See Btrfs Mount Options for full list of mount options.

Subvolumes[edit | edit source]

Btrfs subvolumes is one of the unique features of Btrfs. A subvolume is a part of the filesystem but has its own independent file/directory hierarchy. Every mount of a btrfs filesystem also mounts a subvolume. In most ways, a subvolume looks like a normal directory. You can copy it, write in it, rename it, etc. Subvolumes can also be nested.

When you do mkfs.btrfs /dev/sdb1 btrfs automatically creates a default subvolume. This will be the defaul rootvolume when mounting the filesystem with no options.

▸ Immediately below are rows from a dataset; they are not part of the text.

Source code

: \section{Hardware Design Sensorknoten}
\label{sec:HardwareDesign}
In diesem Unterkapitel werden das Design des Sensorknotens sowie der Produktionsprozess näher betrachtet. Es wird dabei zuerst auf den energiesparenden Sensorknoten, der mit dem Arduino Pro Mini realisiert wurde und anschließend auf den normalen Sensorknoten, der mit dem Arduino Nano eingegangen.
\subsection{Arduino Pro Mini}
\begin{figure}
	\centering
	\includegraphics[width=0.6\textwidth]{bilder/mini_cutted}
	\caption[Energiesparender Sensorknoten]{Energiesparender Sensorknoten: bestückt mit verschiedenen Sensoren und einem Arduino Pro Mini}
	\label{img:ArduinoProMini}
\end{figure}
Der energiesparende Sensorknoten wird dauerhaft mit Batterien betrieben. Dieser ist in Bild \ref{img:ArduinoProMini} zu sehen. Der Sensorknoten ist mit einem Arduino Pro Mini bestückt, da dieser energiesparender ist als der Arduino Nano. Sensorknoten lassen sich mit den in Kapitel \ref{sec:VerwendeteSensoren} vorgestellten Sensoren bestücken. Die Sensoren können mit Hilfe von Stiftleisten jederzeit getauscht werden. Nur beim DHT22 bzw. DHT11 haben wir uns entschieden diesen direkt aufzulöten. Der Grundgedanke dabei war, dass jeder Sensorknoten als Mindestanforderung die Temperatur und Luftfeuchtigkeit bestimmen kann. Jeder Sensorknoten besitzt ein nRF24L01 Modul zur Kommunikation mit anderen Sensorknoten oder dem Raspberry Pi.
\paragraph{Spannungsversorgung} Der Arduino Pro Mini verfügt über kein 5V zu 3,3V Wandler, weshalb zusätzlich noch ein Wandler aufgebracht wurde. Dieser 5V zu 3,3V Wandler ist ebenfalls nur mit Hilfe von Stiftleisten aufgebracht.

This is an example how a Btrfs filesystem can look like.

 toplevel            (default subvolume root directory)
 +-- dir_1           (normal directory)
 |   +-- file_2      (normal file)
 |   \-- file_3      (normal file)
 \-- volumes         (directory)
     +-- root        (subvolume)
     |   \-- file_4  (normal file)
     +-- home        (subvolume)
     +-- tmp         (subvolume)
     \-- file_5      (normal file)

Use the -o subvol= mount option to specify what subvolume root to mount.

  • mount /dev/sdb1 /home -o subvol=volumes/home (mounts the home subvolume in /home)
  • mount /dev/sdb1 /var/tmp -o subvol=volume/tmp (mounts the tmp subvolume in /var/tmp)

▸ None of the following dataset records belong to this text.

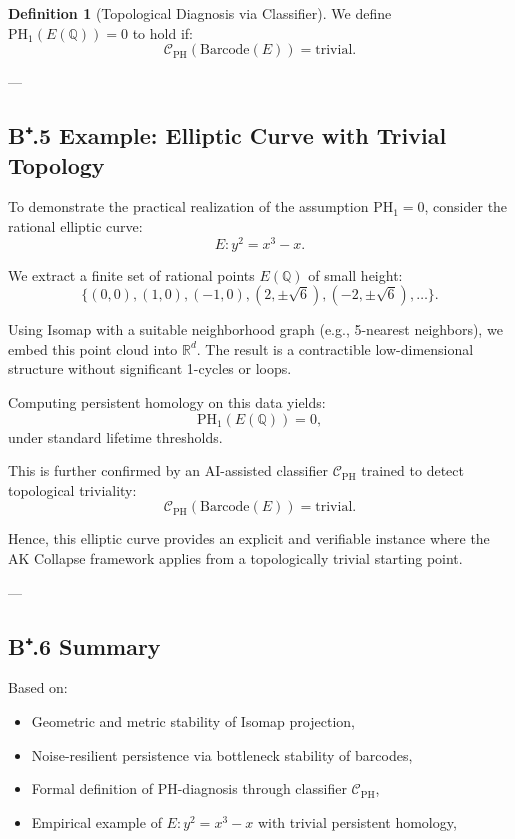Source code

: \documentclass[11pt]{article}
\theoremstyle{definition}
\newtheorem{definition}[theorem]{Definition}
\begin{document}
\begin{definition}[Topological Diagnosis via Classifier]
We define \( \mathrm{PH}_1(E(\mathbb{Q})) = 0 \) to hold if:
\[
\mathcal{C}_{\mathrm{PH}}(\text{Barcode}(E)) = \text{trivial}.
\]
\end{definition}

---

\subsection*{B⁺.5 Example: Elliptic Curve with Trivial Topology}

To demonstrate the practical realization of the assumption \( \mathrm{PH}_1 = 0 \),  
consider the rational elliptic curve:
\[
E: y^2 = x^3 - x.
\]

We extract a finite set of rational points \( E(\mathbb{Q}) \) of small height:
\[
\{(0,0), (1,0), (-1,0), (2, \pm \sqrt{6}), (-2, \pm \sqrt{6}), \dots\}.
\]

Using Isomap with a suitable neighborhood graph (e.g., 5-nearest neighbors), we embed this point cloud into \( \mathbb{R}^d \).  
The result is a contractible low-dimensional structure without significant 1-cycles or loops.

Computing persistent homology on this data yields:
\[
\mathrm{PH}_1(E(\mathbb{Q})) = 0,
\]
under standard lifetime thresholds.  

This is further confirmed by an AI-assisted classifier \( \mathcal{C}_{\mathrm{PH}} \) trained to detect topological triviality:
\[
\mathcal{C}_{\mathrm{PH}}(\text{Barcode}(E)) = \text{trivial}.
\]

Hence, this elliptic curve provides an explicit and verifiable instance  
where the AK Collapse framework applies from a topologically trivial starting point.

---

\subsection*{B⁺.6 Summary}

Based on:
\begin{itemize}
  \item Geometric and metric stability of Isomap projection,
  \item Noise-resilient persistence via bottleneck stability of barcodes,
  \item Formal definition of PH-diagnosis through classifier \( \mathcal{C}_{\mathrm{PH}} \),
  \item Empirical example of \( E: y^2 = x^3 - x \) with trivial persistent homology,
\end{itemize}
\end{document}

Compression[edit | edit source]

Btrfs supports several different compression algorithms. Currently Btrfs supports zlib (2009), lzo (20011) and zstd (2017). Zstd is probably the best all-round choice since is it very fast and have good compression ratios.

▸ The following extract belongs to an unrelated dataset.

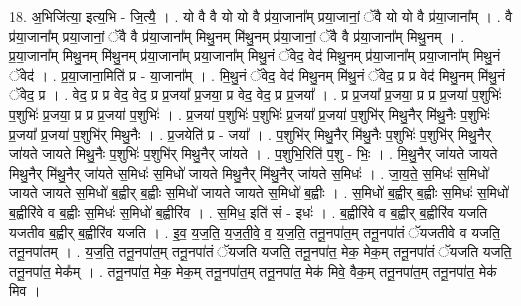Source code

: \documentclass[17pt]{extarticle}
\begin{document}
18. अ॒भिजि॑त्या॒ इत्य॒भि - जि॒त्यै॒ । . यो वै वै यो यो वै प्र॑या॒जाना᳚म् प्रया॒जानां॒ ॅवै यो यो वै प्र॑या॒जाना᳚म् । . वै प्र॑या॒जाना᳚म् प्रया॒जानां॒ ॅवै वै प्र॑या॒जाना᳚म् मिथु॒नम् मि॑थु॒नम् प्र॑या॒जानां॒ ॅवै वै प्र॑या॒जाना᳚म् मिथु॒नम् । . प्र॒या॒जाना᳚म् मिथु॒नम् मि॑थु॒नम् प्र॑या॒जाना᳚म् प्रया॒जाना᳚म् मिथु॒नं ॅवेद॒ वेद॑ मिथु॒नम् प्र॑या॒जाना᳚म् प्रया॒जाना᳚म् मिथु॒नं ॅवेद॑ । . प्र॒या॒जाना॒मिति॑ प्र - या॒जाना᳚म् । . मि॒थु॒नं ॅवेद॒ वेद॑ मिथु॒नम् मि॑थु॒नं ॅवेद॒ प्र प्र वेद॑ मिथु॒नम् मि॑थु॒नं ॅवेद॒ प्र । . वेद॒ प्र प्र वेद॒ वेद॒ प्र प्र॒जया᳚ प्र॒जया॒ प्र वेद॒ वेद॒ प्र प्र॒जया᳚ । . प्र प्र॒जया᳚ प्र॒जया॒ प्र प्र प्र॒जया॑ प॒शुभिः॑ प॒शुभिः॑ प्र॒जया॒ प्र प्र प्र॒जया॑ प॒शुभिः॑ । . प्र॒जया॑ प॒शुभिः॑ प॒शुभिः॑ प्र॒जया᳚ प्र॒जया॑ प॒शुभि॑र् मिथु॒नैर् मि॑थु॒नैः प॒शुभिः॑ प्र॒जया᳚ प्र॒जया॑ प॒शुभि॑र् मिथु॒नैः । . प्र॒जयेति॑ प्र - जया᳚ । . प॒शुभि॑र् मिथु॒नैर् मि॑थु॒नैः प॒शुभिः॑ प॒शुभि॑र् मिथु॒नैर् जा॑यते जायते मिथु॒नैः प॒शुभिः॑ प॒शुभि॑र् मिथु॒नैर् जा॑यते । . प॒शुभि॒रिति॑ प॒शु - भिः॒ । . मि॒थु॒नैर् जा॑यते जायते मिथु॒नैर् मि॑थु॒नैर् जा॑यते स॒मिधः॑ स॒मिधो॑ जायते मिथु॒नैर् मि॑थु॒नैर् जा॑यते स॒मिधः॑ । . जा॒य॒ते॒ स॒मिधः॑ स॒मिधो॑ जायते जायते स॒मिधो॑ ब॒ह्वीर् ब॒ह्वीः स॒मिधो॑ जायते जायते स॒मिधो॑ ब॒ह्वीः । . स॒मिधो॑ ब॒ह्वीर् ब॒ह्वीः स॒मिधः॑ स॒मिधो॑ ब॒ह्वीरि॑वे व ब॒ह्वीः स॒मिधः॑ स॒मिधो॑ ब॒ह्वीरि॑व । . स॒मिध॒ इति॑ सं - इधः॑ । . ब॒ह्वीरि॑वे व ब॒ह्वीर् ब॒ह्वीरि॑व यजति यजतीव ब॒ह्वीर् ब॒ह्वीरि॑व यजति । . इ॒व॒ य॒ज॒ति॒ य॒ज॒ती॒वे॒ व॒ य॒ज॒ति॒ तनू॒नपा॑त॒म् तनू॒नपा॑तं ॅयजतीवे व यजति॒ तनू॒नपा॑तम् । . य॒ज॒ति॒ तनू॒नपा॑त॒म् तनू॒नपा॑तं ॅयजति यजति॒ तनू॒नपा॑त॒ मेक॒ मेक॒म् तनू॒नपा॑तं ॅयजति यजति॒ तनू॒नपा॑त॒ मेक᳚म् । . तनू॒नपा॑त॒ मेक॒ मेक॒म् तनू॒नपा॑त॒म् तनू॒नपा॑त॒ मेक॑ मिवे॒ वैक॒म् तनू॒नपा॑त॒म् तनू॒नपा॑त॒ मेक॑ मिव । \newline
\end{document}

Compression can be enabled using the -o compress or -o compress-force mount options. Zlib and zstd has adjustable compression levels. Compression can also be set on individual files and folders using btrfs property set.

Btrfs has built-in checks to see if given data is compressible, so it does not try to spend time compressing data with no gain. This was developed with zlib in mind. The zstd algorithm is faster in determining compressibility. Therefore it is better to use the compress-force mount option.

  • mount -o compress-force=zstd:5 (sets the compression level to 5)
  • mount -o compress=zlib
  • mount -o compress=lzo
  • btrfs property set <somefile or folder> compression zstd (it is not yet possible to set compression level this way)

Note that setting compression only applies to new data, not existing data. In order to compress existing data you need to use btrfs filesystem defrag.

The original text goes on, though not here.